Saturday, September 06, 2008

No "Raw Device Mapping" for Xen

One invaluable feature of the Vmware ESX architecture, is the Raw Device Mapping (RDM). This allows a virtual machine to access a partitions and format it using the "native file system of the guest operating system." (In other words, a Windows VM would format it as NTFS. A Linux VM would format it as EXT3.) The advantage to this is that a physical machine could easily access the same data, should the VM crash or become corrupted.

Unfortunately, this doesn't seem to work as I had hoped under Xen. I carved a partition out of Dom0's hard drive and mapped it to the VM:
# virsh attach-disk valkyrie /dev/hda7 xvdb
This failed, until I formatted the partition. That makes sense.

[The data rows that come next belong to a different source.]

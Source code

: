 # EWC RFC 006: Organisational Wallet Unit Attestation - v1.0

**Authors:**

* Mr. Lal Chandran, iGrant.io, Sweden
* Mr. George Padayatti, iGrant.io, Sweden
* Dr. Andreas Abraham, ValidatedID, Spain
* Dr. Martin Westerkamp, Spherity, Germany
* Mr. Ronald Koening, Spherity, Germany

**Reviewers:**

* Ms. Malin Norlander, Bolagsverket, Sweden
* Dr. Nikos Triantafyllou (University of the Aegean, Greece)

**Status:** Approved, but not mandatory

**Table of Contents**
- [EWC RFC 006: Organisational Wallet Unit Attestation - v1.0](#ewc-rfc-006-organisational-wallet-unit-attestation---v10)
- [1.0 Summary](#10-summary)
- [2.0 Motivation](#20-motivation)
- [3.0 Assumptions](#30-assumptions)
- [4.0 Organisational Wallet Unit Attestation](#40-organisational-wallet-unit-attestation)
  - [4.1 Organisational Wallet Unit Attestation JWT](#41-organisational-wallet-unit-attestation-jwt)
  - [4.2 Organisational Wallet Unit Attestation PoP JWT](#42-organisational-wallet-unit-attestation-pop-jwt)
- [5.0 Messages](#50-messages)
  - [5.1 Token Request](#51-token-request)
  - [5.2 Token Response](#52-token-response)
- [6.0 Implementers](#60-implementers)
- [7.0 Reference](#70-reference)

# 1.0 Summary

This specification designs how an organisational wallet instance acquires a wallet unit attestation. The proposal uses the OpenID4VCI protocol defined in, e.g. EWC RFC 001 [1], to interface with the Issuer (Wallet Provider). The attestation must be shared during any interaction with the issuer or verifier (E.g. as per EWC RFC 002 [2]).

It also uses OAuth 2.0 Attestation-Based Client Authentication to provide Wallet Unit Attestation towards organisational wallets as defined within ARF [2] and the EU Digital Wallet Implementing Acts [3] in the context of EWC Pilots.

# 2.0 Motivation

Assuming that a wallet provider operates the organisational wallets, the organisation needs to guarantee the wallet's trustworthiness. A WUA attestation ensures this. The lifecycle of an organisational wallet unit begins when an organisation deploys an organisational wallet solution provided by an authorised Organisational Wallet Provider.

Once the partition attached, the DomU could see the partition as a separate drive, but not as file system. It was necessary to fdisk /dev/xvdb, then mke2fs -j /dev/xvdb1. So far, so good. The tricky part came when I tried to access partition from Dom0:
]# virsh detach-disk valkyrie xvdb
# mount /dev/hda7 /mnt
mount: wrong fs type, bad option, bad superblock on /dev/hda7,
missing codepage or other error
In some cases useful info is found in syslog - try
dmesg | tail or so
Now, it doesn't recognize that the partition is formatted. What a bummer. This seems to imply that the avoid data loss due to a corrupted image file, we need to place the data on Dom0, then cluster to the local VMs through the local bridge, virbr0.